CQUni pitching in to help with Capricorn Coast water supply study
Published:09 January 2017
TOP: CQUniversity research officers Geeta Gautam Kafle and Alison Craig collecting samples at Kelly’s Offstream Storage as part of a joint study with Livingstone Shire Council. BELOW: Dr Leo Duivenvoorden also involved with the fieldwork.
Livingstone Shire Council is set to get the clearest picture yet of the Capricorn Coast Water Supply, as council partners with CQUniversity for a water quality study at Kelly’s Offstream Storage.

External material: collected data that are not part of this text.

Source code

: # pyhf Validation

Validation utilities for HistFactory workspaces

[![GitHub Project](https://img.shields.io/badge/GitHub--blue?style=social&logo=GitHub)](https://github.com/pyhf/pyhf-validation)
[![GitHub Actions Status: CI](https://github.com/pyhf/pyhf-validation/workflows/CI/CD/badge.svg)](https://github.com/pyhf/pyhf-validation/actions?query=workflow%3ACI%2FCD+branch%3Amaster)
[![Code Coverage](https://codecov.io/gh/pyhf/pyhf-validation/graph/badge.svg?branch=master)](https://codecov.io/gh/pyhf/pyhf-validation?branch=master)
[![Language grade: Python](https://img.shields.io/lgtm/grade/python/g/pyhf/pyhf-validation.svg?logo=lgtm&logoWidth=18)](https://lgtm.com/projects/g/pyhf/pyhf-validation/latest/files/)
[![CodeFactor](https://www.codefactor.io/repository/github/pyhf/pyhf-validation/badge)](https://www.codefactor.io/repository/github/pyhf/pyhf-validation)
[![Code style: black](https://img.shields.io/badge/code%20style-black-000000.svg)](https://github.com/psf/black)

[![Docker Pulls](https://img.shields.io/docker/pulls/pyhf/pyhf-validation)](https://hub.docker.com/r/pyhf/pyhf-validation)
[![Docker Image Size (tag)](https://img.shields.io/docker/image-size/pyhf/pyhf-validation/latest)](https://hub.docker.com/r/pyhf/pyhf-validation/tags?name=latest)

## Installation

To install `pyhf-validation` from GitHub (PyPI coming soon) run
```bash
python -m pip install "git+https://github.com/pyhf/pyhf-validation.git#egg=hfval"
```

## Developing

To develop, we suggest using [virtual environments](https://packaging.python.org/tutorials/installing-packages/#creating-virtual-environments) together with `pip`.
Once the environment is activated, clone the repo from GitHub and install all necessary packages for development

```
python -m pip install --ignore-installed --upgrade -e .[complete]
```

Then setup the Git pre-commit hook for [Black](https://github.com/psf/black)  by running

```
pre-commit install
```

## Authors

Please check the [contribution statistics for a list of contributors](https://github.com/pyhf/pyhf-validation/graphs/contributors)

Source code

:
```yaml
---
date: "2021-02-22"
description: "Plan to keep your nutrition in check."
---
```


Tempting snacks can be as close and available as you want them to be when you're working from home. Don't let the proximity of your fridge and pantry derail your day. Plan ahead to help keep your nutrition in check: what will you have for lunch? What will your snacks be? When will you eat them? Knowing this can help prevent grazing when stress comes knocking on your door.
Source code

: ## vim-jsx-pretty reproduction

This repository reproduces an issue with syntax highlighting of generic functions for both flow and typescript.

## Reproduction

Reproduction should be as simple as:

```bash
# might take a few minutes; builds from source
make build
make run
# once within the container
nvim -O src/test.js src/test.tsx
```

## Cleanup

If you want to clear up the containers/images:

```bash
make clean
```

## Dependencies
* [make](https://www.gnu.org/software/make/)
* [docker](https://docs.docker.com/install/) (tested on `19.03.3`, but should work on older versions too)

The 1.3 gigalitre reservoir is supplied from Water Park Creek in Byfield. From there it’s treated at the Woodbury Water Treatment Plant and then pumped to homes and businesses from Yeppoon to Keppel Sands.
Deputy Mayor Graham Scott said the wide-ranging study would look at a number of factors to assist council in managing this key water asset.
“We are constantly undergoing new research and water testing because we understand that the more we know about our water system, the easier it is to manage that water system.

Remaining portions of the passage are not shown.